Segment Start: Information

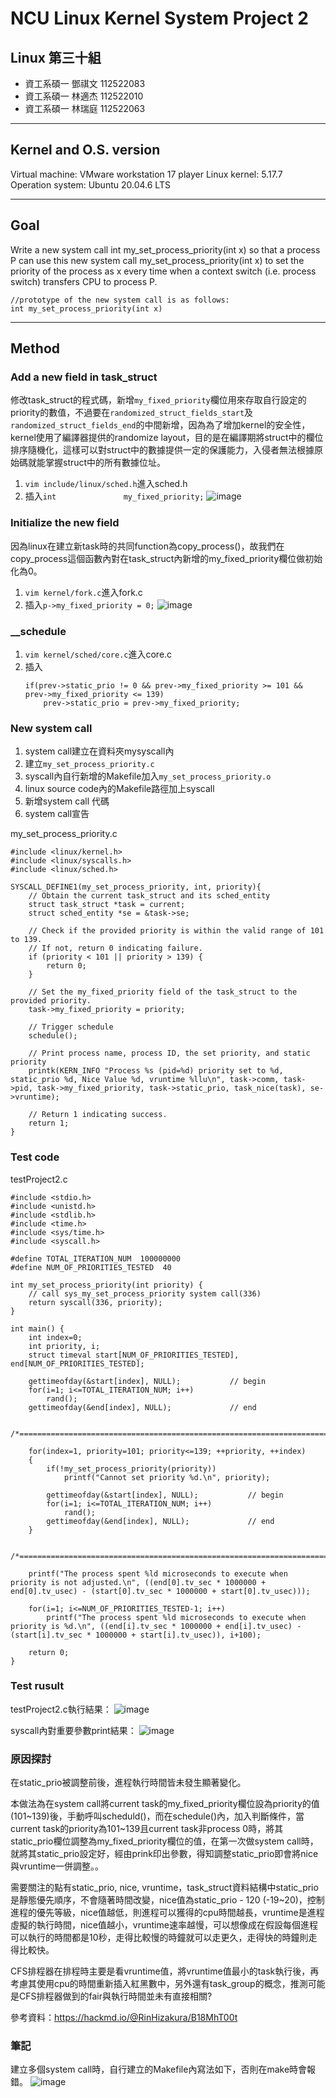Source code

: # NCU Linux Kernel System Project 2

## Linux 第三十組

* 資工系碩一 鄧祺文 112522083
* 資工系碩一 林適杰 112522010
* 資工系碩一 林瑞庭 112522063

---

## Kernel and O.S. version
Virtual machine: VMware workstation 17 player
Linux kernel: 5.17.7
Operation system: Ubuntu 20.04.6 LTS

---

## Goal
Write a new system call int my_set_process_priority(int x) so that a process P can use this new system call my_set_process_priority(int x) to set the priority of the process as x every time when a context switch (i.e. process switch) transfers CPU to process P.
```
//prototype of the new system call is as follows:     
int my_set_process_priority(int x)
```

---

## Method

### Add a new field in task_struct
修改task_struct的程式碼，新增`my_fixed_priority`欄位用來存取自行設定的priority的數值，不過要在`randomized_struct_fields_start`及`randomized_struct_fields_end`的中間新增，因為為了增加kernel的安全性，kernel使用了編譯器提供的randomize layout，目的是在編譯期將struct中的欄位排序隨機化，這樣可以對struct中的數據提供一定的保護能力，入侵者無法根據原始碼就能掌握struct中的所有數據位址。
1. `vim include/linux/sched.h`進入sched.h
2. 插入`int				my_fixed_priority;`
![image](https://hackmd.io/_uploads/ByaOBDEOp.png)

### Initialize the new field
因為linux在建立新task時的共同function為copy_process()，故我們在copy_process這個函數內對在task_struct內新增的my_fixed_priority欄位做初始化為0。
1. `vim kernel/fork.c`進入fork.c
2. 插入`p->my_fixed_priority = 0;`
![image](https://hackmd.io/_uploads/HJ1Sjgv_T.png)

### __schedule

1. `vim kernel/sched/core.c`進入core.c
2. 插入
    ```
    if(prev->static_prio != 0 && prev->my_fixed_priority >= 101 && prev->my_fixed_priority <= 139)
        prev->static_prio = prev->my_fixed_priority;
    ```

### New system call
1. system call建立在資料夾mysyscall內
2. 建立`my_set_process_priority.c`
3. syscall內自行新增的Makefile加入`my_set_process_priority.o`
4. linux source code內的Makefile路徑加上syscall
5. 新增system call 代碼
6. system call宣告

my_set_process_priority.c
```
#include <linux/kernel.h>
#include <linux/syscalls.h>
#include <linux/sched.h>

SYSCALL_DEFINE1(my_set_process_priority, int, priority){
    // Obtain the current task_struct and its sched_entity
    struct task_struct *task = current;
    struct sched_entity *se = &task->se;
    
    // Check if the provided priority is within the valid range of 101 to 139.
    // If not, return 0 indicating failure.
    if (priority < 101 || priority > 139) {
        return 0;
    }

    // Set the my_fixed_priority field of the task_struct to the provided priority.
    task->my_fixed_priority = priority;

    // Trigger schedule
    schedule();

    // Print process name, process ID, the set priority, and static priority
    printk(KERN_INFO "Process %s (pid=%d) priority set to %d, static_prio %d, Nice Value %d, vruntime %llu\n", task->comm, task->pid, task->my_fixed_priority, task->static_prio, task_nice(task), se->vruntime);

    // Return 1 indicating success.
    return 1;
}
```

### Test code
testProject2.c
```
#include <stdio.h>
#include <unistd.h>
#include <stdlib.h>
#include <time.h>
#include <sys/time.h>
#include <syscall.h>

#define TOTAL_ITERATION_NUM  100000000
#define NUM_OF_PRIORITIES_TESTED  40

int my_set_process_priority(int priority) {
    // call sys_my_set_process_priority system call(336)
    return syscall(336, priority);
}

int main() {
    int index=0;
    int priority, i;
    struct timeval start[NUM_OF_PRIORITIES_TESTED], end[NUM_OF_PRIORITIES_TESTED];

    gettimeofday(&start[index], NULL);           // begin
    for(i=1; i<=TOTAL_ITERATION_NUM; i++)
        rand();
    gettimeofday(&end[index], NULL);             // end

    /*================================================================================*/

    for(index=1, priority=101; priority<=139; ++priority, ++index)
    {
        if(!my_set_process_priority(priority))
            printf("Cannot set priority %d.\n", priority);  
                      
        gettimeofday(&start[index], NULL);           // begin
        for(i=1; i<=TOTAL_ITERATION_NUM; i++)
            rand();
        gettimeofday(&end[index], NULL);             // end                       
    }

    /*================================================================================*/

    printf("The process spent %ld microseconds to execute when priority is not adjusted.\n", ((end[0].tv_sec * 1000000 + end[0].tv_usec) - (start[0].tv_sec * 1000000 + start[0].tv_usec)));

    for(i=1; i<=NUM_OF_PRIORITIES_TESTED-1; i++)
        printf("The process spent %ld microseconds to execute when priority is %d.\n", ((end[i].tv_sec * 1000000 + end[i].tv_usec) - (start[i].tv_sec * 1000000 + start[i].tv_usec)), i+100);

    return 0;
}
```

### Test rusult
testProject2.c執行結果：
![image](https://hackmd.io/_uploads/BykD0NwOT.png)

syscall內對重要參數print結果：
![image](https://hackmd.io/_uploads/H1h_AEP_a.png)

### 原因探討
在static_prio被調整前後，進程執行時間皆未發生顯著變化。

本做法為在system call將current task的my_fixed_priority欄位設為priority的值(101~139)後，手動呼叫scheduld()，而在schedule()內，加入判斷條件，當current task的priority為101~139且current task非process 0時，將其static_prio欄位調整為my_fixed_priority欄位的值，在第一次做system call時，就將其static_prio設定好，經由prink印出參數，得知調整static_prio即會將nice與vruntime一併調整。。

需要關注的點有static_prio, nice, vruntime，task_struct資料結構中static_prio是靜態優先順序，不會隨著時間改變，nice值為static_prio - 120 (-19~20)，控制進程的優先等級，nice值越低，則進程可以獲得的cpu時間越長，vruntime是進程虛擬的執行時間，nice值越小，vruntime速率越慢，可以想像成在假設每個進程可以執行的時間都是10秒，走得比較慢的時鐘就可以走更久，走得快的時鐘則走得比較快。

CFS排程器在排程時主要是看vruntime值，將vruntime值最小的task執行後，再考慮其使用cpu的時間重新插入紅黑數中，另外還有task_group的概念，推測可能是CFS排程器做到的fair與執行時間並未有直接相關?

參考資料：https://hackmd.io/@RinHizakura/B18MhT00t

### 筆記
建立多個system call時，自行建立的Makefile內寫法如下，否則在make時會報錯。
![image](https://hackmd.io/_uploads/ry8gUrS_T.png)
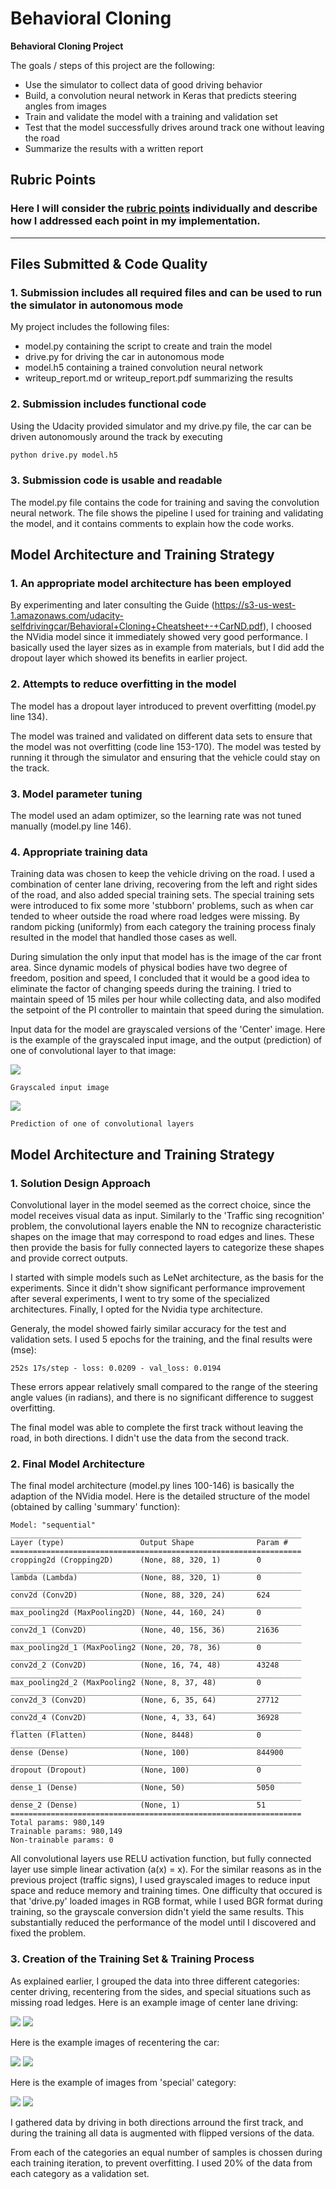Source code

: # **Behavioral Cloning**

**Behavioral Cloning Project**

The goals / steps of this project are the following:
* Use the simulator to collect data of good driving behavior
* Build, a convolution neural network in Keras that predicts steering angles from images
* Train and validate the model with a training and validation set
* Test that the model successfully drives around track one without leaving the road
* Summarize the results with a written report

## Rubric Points
### Here I will consider the [rubric points](https://review.udacity.com/#!/rubrics/432/view) individually and describe how I addressed each point in my implementation.

---
## Files Submitted & Code Quality

### 1. Submission includes all required files and can be used to run the simulator in autonomous mode

My project includes the following files:
* model.py containing the script to create and train the model
* drive.py for driving the car in autonomous mode
* model.h5 containing a trained convolution neural network
* writeup_report.md or writeup_report.pdf summarizing the results

### 2. Submission includes functional code
Using the Udacity provided simulator and my drive.py file, the car can be driven autonomously around the track by executing
```sh
python drive.py model.h5
```

### 3. Submission code is usable and readable

The model.py file contains the code for training and saving the convolution neural network. The file shows the pipeline I used for training and validating the model, and it contains comments to explain how the code works.

## Model Architecture and Training Strategy

### 1. An appropriate model architecture has been employed

By experimenting and later consulting the Guide (https://s3-us-west-1.amazonaws.com/udacity-selfdrivingcar/Behavioral+Cloning+Cheatsheet+-+CarND.pdf), I choosed the NVidia model since it immediately showed very good performance. I basically used the layer sizes as in example from materials, but I did add the dropout layer which showed its benefits in earlier project.

### 2. Attempts to reduce overfitting in the model

The model has a dropout layer introduced to prevent overfitting (model.py line 134).

The model was trained and validated on different data sets to ensure that the model was not overfitting (code line 153-170). The model was tested by running it through the simulator and ensuring that the vehicle could stay on the track.

### 3. Model parameter tuning

The model used an adam optimizer, so the learning rate was not tuned manually (model.py line 146).

### 4. Appropriate training data

Training data was chosen to keep the vehicle driving on the road. I used a combination of center lane driving, recovering from the left and right sides of the road, and also added special training sets. The special training sets were introduced to fix some more 'stubborn' problems, such as when car tended to wheer outside the road where road ledges were missing. By random picking (uniformly) from each category the training process finaly resulted in the model that handled those cases as well.

During simulation the only input that model has is the image of the car front area. Since dynamic models of physical bodies have two degree of freedom, position and speed, I concluded that it would be a good idea to eliminate the factor of changing speeds during the training. I tried to maintain speed of 15 miles per hour while collecting data, and also modifed the setpoint of the PI controller to maintain that speed during the simulation.

Input data for the model are grayscaled versions of the 'Center' image. Here is the example of the grayscaled input image, and the output (prediction) of one of convolutional layer to that image:

![](./examples/input_image_1.png )

    Grayscaled input image

![](./examples/output_image_1.png )

    Prediction of one of convolutional layers

## Model Architecture and Training Strategy

### 1. Solution Design Approach

Convolutional layer in the model seemed as the correct choice, since the model receives visual data as input. Similarly to the 'Traffic sing recognition' problem, the convolutional layers enable the NN to recognize characteristic shapes on the image that may correspond to road edges and lines. These then provide the basis for fully connected layers to categorize these shapes and provide correct outputs.

I started with simple models such as LeNet architecture, as the basis for the experiments. Since it didn't show significant performance improvement after several experiments, I went to try some of the specialized architectures. Finally, I opted for the Nvidia type architecture.

Generaly, the model showed fairly similar accuracy for the test and validation sets. I used 5 epochs for the training, and the final results were (mse):

    252s 17s/step - loss: 0.0209 - val_loss: 0.0194

These errors appear relatively small compared to the range of the steering angle values (in radians), and there is no significant difference to suggest overfitting.

The final model was able to complete the first track without leaving the road, in both directions. I didn't use the data from the second track.

### 2. Final Model Architecture

The final model architecture (model.py lines 100-146) is basically the adaption of the NVidia model. Here is the detailed structure of the model (obtained by calling 'summary' function):

    Model: "sequential"
    _________________________________________________________________
    Layer (type)                 Output Shape              Param #
    =================================================================
    cropping2d (Cropping2D)      (None, 88, 320, 1)        0
    _________________________________________________________________
    lambda (Lambda)              (None, 88, 320, 1)        0
    _________________________________________________________________
    conv2d (Conv2D)              (None, 88, 320, 24)       624
    _________________________________________________________________
    max_pooling2d (MaxPooling2D) (None, 44, 160, 24)       0
    _________________________________________________________________
    conv2d_1 (Conv2D)            (None, 40, 156, 36)       21636
    _________________________________________________________________
    max_pooling2d_1 (MaxPooling2 (None, 20, 78, 36)        0
    _________________________________________________________________
    conv2d_2 (Conv2D)            (None, 16, 74, 48)        43248
    _________________________________________________________________
    max_pooling2d_2 (MaxPooling2 (None, 8, 37, 48)         0
    _________________________________________________________________
    conv2d_3 (Conv2D)            (None, 6, 35, 64)         27712
    _________________________________________________________________
    conv2d_4 (Conv2D)            (None, 4, 33, 64)         36928
    _________________________________________________________________
    flatten (Flatten)            (None, 8448)              0
    _________________________________________________________________
    dense (Dense)                (None, 100)               844900
    _________________________________________________________________
    dropout (Dropout)            (None, 100)               0
    _________________________________________________________________
    dense_1 (Dense)              (None, 50)                5050
    _________________________________________________________________
    dense_2 (Dense)              (None, 1)                 51
    =================================================================
    Total params: 980,149
    Trainable params: 980,149
    Non-trainable params: 0

All convolutional layers use RELU activation function, but fully connected layer use simple linear activation (a(x) = x). For the similar reasons as in the previous project (traffic signs), I used grayscaled images to reduce input space and reduce memory and training times. One difficulty that occured is that 'drive.py' loaded images in RGB format, while I used BGR format during training, so the grayscale conversion didn't yield the same results. This substantially reduced the performance of the model until I discovered and fixed the problem.

### 3. Creation of the Training Set & Training Process

As explained earlier, I grouped the data into three different categories: center driving, recentering from the sides, and special situations such as missing road ledges. Here is an example image of center lane driving:

![](./examples/center_1.jpg)
![](./examples/center_2.jpg)

Here is the example images of recentering the car:

![](./examples/recenter_1.jpg)
![](./examples/recenter_2.jpg)

Here is the example of images from 'special' category:

![](./examples/special_1.jpg)
![](./examples/special_2.jpg)

I gathered data by driving in both directions arround the first track, and during the training all data is augmented with flipped versions of the data.

From each of the categories an equal number of samples is chossen during each training iteration, to prevent overfitting. I used 20% of the data from each category as a validation set.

Segment End: Information

Copy word for word the stretch of entries above from the line that has "### 3. Model parameter tuning" through the line that has "### 4. Appropriate training data", both ends included, and nothing outside it.

### 3. Model parameter tuning

The model used an adam optimizer, so the learning rate was not tuned manually (model.py line 146).

### 4. Appropriate training data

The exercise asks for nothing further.